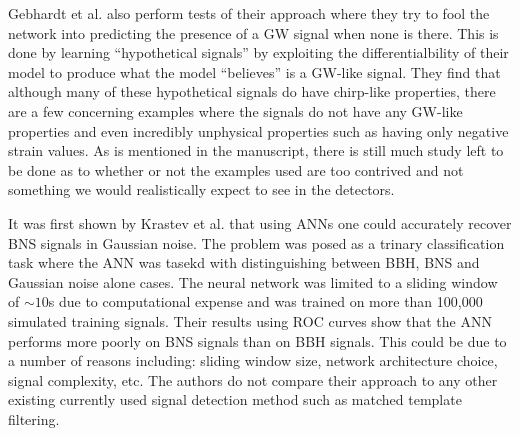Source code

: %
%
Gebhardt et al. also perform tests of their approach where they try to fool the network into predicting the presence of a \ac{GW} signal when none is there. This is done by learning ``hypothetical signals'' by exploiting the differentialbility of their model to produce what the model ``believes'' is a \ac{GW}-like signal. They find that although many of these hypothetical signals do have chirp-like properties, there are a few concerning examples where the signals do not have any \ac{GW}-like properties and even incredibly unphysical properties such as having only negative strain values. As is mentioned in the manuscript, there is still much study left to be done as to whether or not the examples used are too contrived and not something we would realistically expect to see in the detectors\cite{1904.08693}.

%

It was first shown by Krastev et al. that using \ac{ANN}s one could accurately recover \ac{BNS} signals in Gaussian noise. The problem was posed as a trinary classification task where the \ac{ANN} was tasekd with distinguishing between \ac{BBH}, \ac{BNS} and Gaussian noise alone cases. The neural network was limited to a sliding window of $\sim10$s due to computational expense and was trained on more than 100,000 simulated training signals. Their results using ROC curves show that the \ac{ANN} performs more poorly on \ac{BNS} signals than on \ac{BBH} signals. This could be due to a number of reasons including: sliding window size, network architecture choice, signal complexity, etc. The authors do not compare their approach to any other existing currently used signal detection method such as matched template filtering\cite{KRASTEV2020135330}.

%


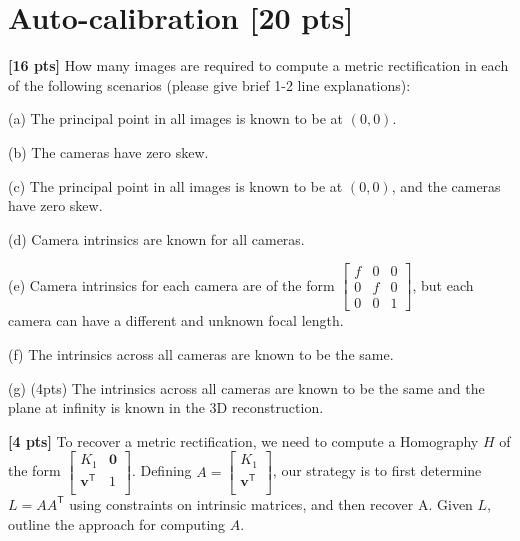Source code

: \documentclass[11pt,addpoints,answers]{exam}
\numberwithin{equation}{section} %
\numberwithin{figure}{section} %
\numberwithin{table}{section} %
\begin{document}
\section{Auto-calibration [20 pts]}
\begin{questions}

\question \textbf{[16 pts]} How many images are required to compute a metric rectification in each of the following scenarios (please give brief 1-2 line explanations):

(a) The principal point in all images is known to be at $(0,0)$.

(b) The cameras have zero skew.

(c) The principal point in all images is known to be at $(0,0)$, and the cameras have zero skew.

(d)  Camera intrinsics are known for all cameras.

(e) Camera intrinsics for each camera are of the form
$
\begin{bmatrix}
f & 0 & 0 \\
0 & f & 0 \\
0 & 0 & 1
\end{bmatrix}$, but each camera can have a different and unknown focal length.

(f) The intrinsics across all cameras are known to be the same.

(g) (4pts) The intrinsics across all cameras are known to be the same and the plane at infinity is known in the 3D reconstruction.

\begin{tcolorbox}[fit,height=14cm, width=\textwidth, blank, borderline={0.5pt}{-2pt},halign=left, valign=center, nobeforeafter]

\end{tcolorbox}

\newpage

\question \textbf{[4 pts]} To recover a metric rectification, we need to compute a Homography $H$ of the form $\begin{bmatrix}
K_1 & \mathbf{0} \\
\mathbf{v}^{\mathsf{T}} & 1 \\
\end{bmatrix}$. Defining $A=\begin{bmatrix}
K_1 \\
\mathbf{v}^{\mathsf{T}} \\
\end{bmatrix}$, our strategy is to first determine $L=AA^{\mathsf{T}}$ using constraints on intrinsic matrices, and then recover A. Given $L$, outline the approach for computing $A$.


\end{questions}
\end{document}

********************

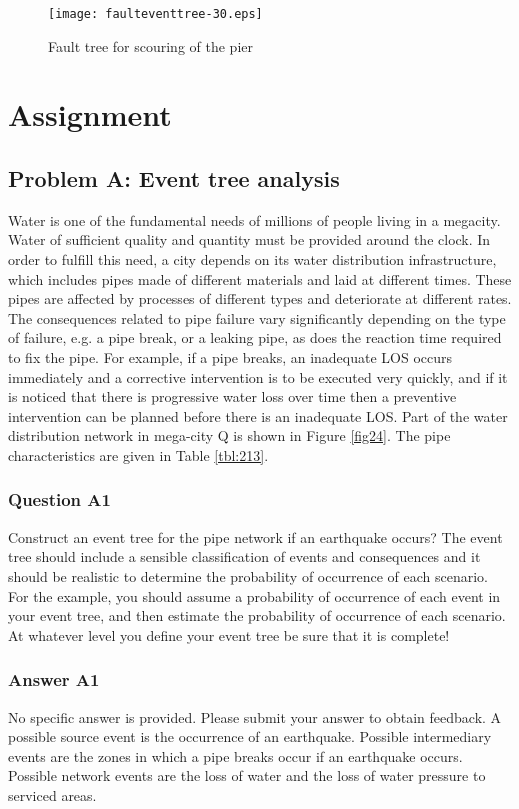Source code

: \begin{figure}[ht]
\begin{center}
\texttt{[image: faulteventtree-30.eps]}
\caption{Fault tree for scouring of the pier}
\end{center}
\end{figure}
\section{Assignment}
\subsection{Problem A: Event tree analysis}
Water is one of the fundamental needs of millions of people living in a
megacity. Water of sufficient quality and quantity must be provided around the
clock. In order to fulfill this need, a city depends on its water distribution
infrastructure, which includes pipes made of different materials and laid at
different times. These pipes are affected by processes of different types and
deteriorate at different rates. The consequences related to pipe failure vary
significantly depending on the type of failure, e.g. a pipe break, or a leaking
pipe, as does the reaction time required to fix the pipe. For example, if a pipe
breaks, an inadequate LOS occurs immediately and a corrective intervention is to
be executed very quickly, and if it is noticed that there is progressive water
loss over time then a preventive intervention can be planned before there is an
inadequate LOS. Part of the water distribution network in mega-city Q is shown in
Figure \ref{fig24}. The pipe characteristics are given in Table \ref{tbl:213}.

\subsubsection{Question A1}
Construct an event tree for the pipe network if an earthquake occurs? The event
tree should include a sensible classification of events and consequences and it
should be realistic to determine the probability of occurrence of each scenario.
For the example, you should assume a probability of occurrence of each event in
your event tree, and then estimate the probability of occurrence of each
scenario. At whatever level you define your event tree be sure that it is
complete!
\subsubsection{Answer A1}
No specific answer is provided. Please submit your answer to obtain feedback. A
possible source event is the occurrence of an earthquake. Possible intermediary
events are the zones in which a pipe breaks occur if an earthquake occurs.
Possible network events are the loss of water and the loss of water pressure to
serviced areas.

********************

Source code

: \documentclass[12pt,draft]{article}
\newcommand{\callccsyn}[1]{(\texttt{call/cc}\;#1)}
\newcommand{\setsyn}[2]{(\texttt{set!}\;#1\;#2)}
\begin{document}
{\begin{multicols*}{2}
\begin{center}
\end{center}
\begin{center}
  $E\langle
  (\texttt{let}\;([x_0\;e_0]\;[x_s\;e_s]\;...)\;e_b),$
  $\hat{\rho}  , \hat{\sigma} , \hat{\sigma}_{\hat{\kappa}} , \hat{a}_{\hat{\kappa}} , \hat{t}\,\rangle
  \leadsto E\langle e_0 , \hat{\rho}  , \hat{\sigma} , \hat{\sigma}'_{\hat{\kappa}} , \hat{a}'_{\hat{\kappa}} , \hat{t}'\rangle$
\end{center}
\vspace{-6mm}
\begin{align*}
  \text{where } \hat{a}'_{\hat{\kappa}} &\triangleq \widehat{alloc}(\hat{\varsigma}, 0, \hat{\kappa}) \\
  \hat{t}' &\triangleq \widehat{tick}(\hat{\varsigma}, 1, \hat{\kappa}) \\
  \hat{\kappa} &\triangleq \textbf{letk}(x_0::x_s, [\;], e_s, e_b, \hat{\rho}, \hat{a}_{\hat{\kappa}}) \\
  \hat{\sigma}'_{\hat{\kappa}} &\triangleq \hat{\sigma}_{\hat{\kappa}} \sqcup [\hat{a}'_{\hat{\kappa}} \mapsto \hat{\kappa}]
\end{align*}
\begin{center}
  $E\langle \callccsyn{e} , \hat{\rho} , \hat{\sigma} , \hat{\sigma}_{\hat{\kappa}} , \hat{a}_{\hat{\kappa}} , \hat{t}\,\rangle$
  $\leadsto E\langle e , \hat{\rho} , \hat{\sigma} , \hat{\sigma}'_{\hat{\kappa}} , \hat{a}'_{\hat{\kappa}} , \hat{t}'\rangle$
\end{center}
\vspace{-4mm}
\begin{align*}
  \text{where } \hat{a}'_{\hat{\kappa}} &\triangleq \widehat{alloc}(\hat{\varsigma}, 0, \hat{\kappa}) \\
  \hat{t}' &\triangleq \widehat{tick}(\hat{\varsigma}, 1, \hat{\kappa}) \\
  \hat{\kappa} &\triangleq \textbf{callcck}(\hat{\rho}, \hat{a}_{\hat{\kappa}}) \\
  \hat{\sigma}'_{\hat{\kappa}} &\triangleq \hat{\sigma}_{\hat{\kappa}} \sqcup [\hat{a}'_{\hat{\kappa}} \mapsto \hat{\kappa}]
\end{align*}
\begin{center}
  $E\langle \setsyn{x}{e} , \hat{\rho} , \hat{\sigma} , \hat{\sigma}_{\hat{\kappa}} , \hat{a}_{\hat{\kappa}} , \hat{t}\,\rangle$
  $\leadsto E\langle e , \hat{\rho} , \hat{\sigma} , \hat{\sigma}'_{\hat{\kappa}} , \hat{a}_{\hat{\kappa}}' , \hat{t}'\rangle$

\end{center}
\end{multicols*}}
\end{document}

********************

--- TASK REQUIREMENTS ---
Every line of the data that includes the word "probability" should be copied.

--- PROBLEM SOLUTION ---
should be realistic to determine the probability of occurrence of each scenario.
For the example, you should assume a probability of occurrence of each event in
your event tree, and then estimate the probability of occurrence of each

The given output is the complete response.